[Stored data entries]
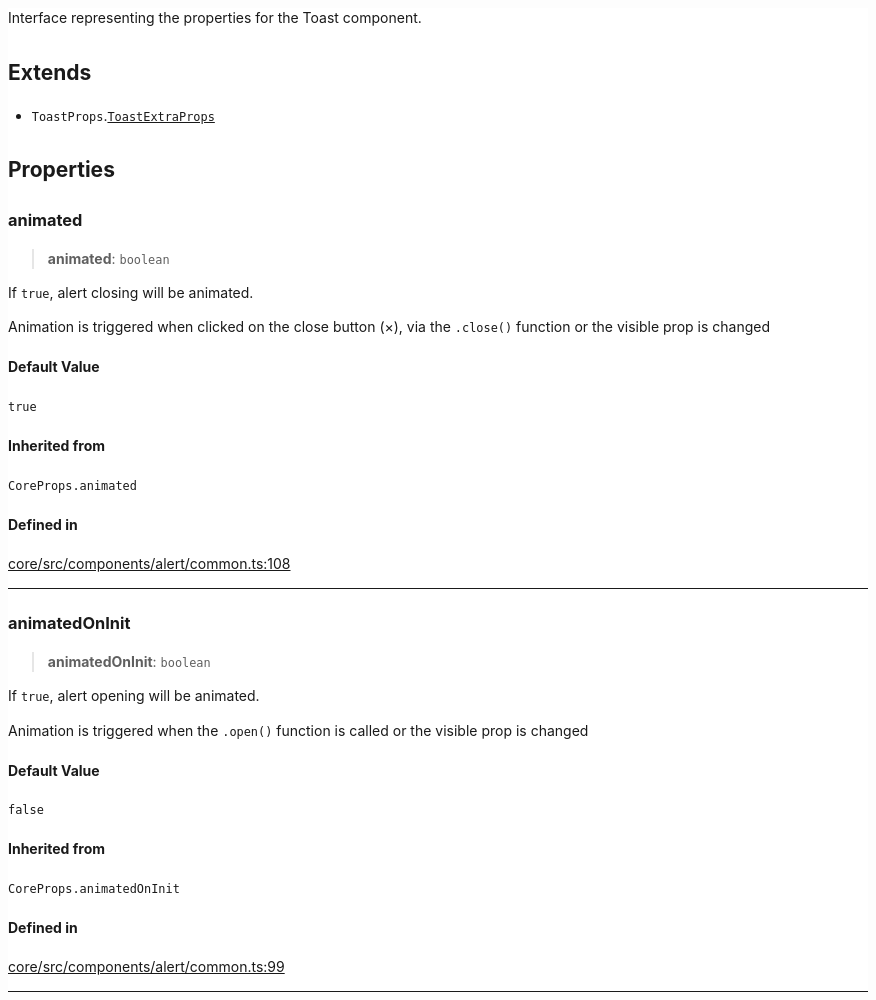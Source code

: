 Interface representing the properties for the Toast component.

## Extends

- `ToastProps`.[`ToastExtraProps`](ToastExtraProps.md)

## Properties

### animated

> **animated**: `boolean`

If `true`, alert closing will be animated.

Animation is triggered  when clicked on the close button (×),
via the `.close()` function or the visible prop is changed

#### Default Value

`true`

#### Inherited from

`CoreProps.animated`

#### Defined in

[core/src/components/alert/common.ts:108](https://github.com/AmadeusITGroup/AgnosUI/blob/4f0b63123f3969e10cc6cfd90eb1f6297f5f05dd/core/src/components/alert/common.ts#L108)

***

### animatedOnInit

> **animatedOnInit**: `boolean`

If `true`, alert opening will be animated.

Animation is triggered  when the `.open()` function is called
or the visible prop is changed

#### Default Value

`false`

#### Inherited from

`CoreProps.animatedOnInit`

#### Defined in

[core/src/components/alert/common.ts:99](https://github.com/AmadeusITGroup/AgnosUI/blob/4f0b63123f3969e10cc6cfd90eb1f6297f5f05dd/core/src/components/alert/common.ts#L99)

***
==
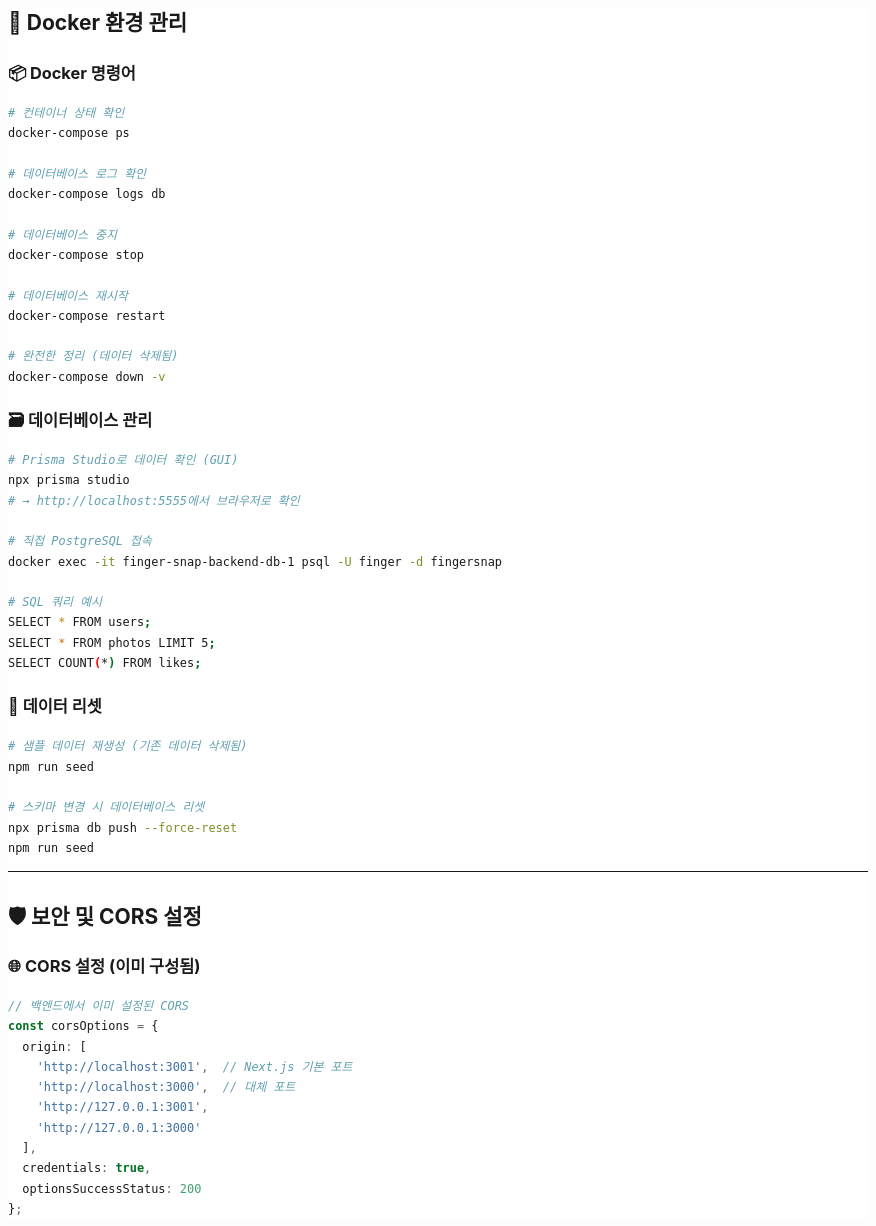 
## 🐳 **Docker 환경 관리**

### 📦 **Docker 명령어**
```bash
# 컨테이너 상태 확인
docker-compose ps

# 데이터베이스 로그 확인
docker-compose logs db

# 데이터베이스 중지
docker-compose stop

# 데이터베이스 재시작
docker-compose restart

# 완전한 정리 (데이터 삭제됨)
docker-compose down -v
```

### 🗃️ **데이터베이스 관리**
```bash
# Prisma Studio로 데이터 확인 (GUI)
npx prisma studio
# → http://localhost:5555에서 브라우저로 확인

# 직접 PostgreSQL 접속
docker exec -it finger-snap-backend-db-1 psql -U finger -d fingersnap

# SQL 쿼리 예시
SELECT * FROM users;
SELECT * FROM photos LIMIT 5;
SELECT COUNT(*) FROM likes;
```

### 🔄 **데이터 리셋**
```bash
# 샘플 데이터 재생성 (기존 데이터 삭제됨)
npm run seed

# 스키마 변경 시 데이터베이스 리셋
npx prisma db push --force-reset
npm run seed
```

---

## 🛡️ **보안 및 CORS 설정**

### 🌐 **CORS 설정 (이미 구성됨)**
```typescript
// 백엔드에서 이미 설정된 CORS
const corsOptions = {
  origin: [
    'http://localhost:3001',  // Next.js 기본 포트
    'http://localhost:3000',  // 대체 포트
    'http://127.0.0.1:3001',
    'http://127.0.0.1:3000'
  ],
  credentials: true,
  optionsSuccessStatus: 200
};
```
...
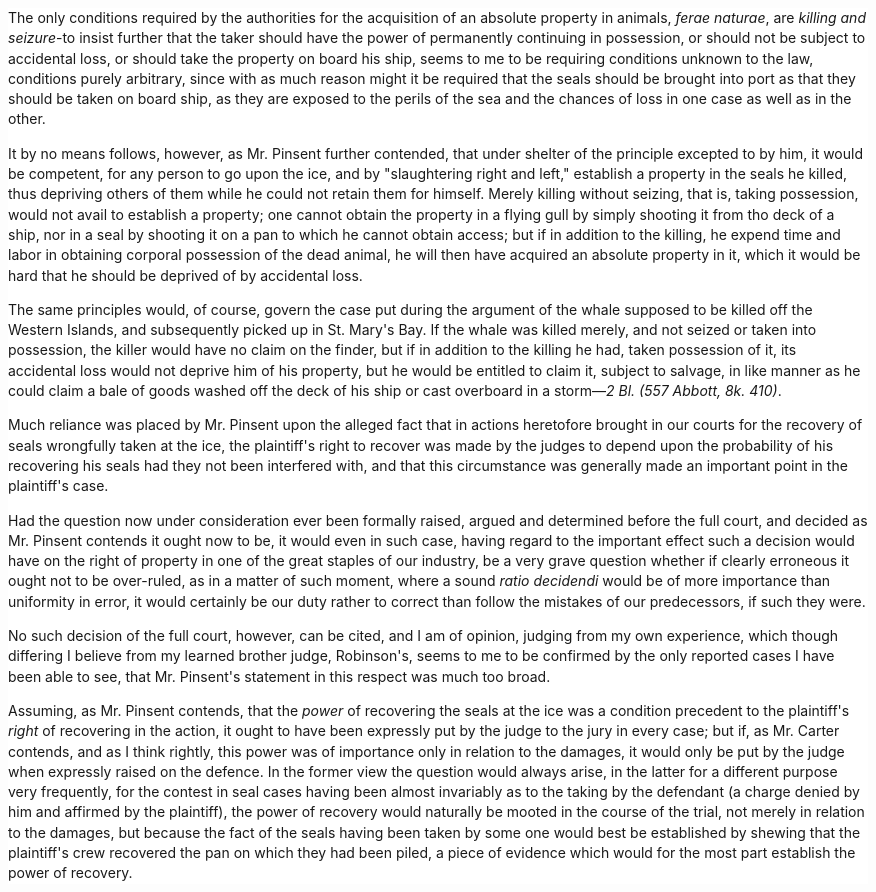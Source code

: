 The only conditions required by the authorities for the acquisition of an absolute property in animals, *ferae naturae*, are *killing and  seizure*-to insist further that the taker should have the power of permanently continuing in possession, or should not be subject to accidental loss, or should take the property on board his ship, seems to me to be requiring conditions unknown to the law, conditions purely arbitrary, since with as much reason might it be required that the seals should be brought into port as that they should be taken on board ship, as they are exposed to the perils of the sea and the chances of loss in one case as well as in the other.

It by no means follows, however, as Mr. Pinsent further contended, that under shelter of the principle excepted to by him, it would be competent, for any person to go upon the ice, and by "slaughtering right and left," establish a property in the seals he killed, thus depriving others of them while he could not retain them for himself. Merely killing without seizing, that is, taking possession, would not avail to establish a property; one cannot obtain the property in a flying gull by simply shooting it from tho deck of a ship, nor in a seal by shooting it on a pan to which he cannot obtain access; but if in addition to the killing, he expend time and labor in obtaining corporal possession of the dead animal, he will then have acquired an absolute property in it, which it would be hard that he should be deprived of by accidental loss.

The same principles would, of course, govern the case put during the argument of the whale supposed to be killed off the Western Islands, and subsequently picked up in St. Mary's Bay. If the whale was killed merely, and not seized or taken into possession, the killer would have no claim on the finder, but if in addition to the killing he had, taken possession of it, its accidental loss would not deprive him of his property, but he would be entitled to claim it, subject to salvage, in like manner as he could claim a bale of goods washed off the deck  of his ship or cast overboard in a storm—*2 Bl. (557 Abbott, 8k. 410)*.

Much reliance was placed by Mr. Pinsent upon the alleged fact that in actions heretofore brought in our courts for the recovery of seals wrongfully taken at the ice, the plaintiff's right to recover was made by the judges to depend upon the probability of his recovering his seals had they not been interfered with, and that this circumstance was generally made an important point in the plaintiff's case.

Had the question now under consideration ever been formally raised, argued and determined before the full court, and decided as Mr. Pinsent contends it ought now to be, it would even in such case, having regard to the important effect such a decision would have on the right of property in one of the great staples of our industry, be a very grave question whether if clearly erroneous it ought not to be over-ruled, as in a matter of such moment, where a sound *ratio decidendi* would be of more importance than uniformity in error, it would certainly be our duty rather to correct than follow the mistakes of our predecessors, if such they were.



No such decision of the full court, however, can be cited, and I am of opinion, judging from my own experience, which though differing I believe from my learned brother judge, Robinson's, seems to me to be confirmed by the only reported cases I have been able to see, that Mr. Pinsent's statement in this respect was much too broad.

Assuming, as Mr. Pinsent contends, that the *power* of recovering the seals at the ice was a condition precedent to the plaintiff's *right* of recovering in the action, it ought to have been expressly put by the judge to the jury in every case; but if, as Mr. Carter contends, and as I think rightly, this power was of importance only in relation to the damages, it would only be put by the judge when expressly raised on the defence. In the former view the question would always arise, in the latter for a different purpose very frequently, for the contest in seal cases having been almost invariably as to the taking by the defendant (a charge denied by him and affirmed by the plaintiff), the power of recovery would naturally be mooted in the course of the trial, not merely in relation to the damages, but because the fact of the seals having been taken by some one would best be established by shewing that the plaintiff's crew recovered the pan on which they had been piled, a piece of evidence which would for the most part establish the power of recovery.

◆ **ABOUT THIS EXERCISE**: In the records above, some lines hold the word "boolean". Say how many, and nothing more.

◆ **EXERCISE OUTPUT**: 2